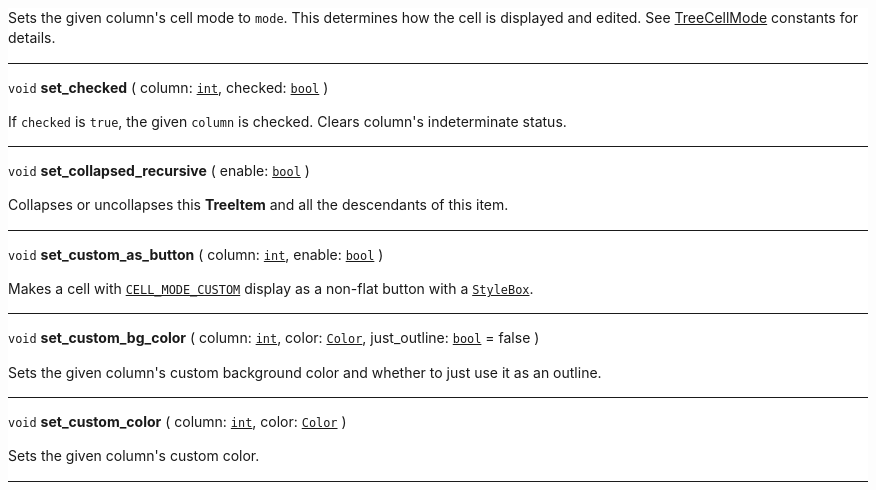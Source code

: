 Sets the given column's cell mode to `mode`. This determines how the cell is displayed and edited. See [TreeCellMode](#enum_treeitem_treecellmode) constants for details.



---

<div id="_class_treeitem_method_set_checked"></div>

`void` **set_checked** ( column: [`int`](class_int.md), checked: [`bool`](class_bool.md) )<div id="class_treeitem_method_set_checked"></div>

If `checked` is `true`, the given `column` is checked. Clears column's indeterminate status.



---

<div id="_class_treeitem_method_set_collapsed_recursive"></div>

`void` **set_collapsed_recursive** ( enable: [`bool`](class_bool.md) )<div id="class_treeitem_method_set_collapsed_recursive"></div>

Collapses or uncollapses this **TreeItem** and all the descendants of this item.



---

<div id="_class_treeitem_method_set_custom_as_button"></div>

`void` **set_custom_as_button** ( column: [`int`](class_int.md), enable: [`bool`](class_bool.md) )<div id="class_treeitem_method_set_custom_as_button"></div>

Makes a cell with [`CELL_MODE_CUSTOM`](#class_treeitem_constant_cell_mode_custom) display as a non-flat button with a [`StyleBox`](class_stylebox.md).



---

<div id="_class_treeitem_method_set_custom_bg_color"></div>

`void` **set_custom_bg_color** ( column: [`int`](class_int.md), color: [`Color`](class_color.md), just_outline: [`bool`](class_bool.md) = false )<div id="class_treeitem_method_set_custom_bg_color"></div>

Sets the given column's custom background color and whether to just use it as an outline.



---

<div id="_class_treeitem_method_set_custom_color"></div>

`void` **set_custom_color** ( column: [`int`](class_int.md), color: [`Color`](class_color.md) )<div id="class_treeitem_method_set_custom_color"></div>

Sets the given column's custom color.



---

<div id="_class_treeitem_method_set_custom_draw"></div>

...

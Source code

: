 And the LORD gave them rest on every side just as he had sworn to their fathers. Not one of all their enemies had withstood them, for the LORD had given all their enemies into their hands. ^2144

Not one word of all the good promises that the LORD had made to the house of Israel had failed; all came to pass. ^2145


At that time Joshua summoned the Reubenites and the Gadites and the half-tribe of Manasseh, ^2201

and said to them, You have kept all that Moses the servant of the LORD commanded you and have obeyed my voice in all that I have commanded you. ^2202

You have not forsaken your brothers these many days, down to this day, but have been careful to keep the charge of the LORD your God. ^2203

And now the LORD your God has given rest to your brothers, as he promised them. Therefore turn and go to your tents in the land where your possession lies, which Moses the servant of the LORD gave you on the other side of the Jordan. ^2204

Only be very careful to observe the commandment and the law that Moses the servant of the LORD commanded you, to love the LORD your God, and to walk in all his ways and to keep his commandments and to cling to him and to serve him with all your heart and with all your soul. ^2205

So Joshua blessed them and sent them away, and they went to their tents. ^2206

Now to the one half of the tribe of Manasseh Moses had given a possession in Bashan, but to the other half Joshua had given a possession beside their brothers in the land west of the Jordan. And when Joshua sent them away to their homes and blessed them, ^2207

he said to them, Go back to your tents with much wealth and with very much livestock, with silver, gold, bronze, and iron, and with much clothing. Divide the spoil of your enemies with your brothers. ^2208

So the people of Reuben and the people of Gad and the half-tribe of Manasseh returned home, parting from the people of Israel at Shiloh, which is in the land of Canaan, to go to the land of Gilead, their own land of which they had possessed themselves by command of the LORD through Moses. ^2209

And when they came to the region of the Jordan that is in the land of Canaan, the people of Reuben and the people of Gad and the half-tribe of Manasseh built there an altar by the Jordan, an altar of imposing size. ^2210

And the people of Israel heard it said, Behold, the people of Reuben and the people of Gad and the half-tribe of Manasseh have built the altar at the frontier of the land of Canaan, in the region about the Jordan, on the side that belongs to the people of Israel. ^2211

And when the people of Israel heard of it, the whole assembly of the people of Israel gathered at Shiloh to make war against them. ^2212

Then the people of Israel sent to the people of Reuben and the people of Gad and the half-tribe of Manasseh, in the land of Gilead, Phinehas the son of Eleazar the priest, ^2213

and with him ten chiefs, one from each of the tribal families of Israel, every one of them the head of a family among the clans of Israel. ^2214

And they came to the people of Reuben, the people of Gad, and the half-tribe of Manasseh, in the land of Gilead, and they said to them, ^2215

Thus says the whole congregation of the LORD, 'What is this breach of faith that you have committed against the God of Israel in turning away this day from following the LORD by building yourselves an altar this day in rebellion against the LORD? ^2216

--

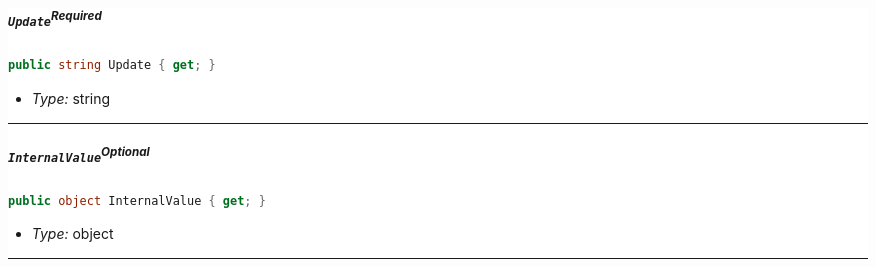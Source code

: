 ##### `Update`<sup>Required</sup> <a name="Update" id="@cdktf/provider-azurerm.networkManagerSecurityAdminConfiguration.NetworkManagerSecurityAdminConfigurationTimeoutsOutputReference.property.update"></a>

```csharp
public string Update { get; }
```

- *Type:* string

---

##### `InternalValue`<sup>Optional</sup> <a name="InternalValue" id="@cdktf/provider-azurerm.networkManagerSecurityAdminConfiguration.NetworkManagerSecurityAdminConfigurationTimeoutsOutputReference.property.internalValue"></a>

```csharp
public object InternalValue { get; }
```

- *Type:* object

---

WHAT NEEDS TO BE DONE :: Bring together every line in the entries that holds the string "enemies".

ANSWER SPACE ::
: And the LORD gave them rest on every side just as he had sworn to their fathers. Not one of all their enemies had withstood them, for the LORD had given all their enemies into their hands. ^2144
he said to them, Go back to your tents with much wealth and with very much livestock, with silver, gold, bronze, and iron, and with much clothing. Divide the spoil of your enemies with your brothers. ^2208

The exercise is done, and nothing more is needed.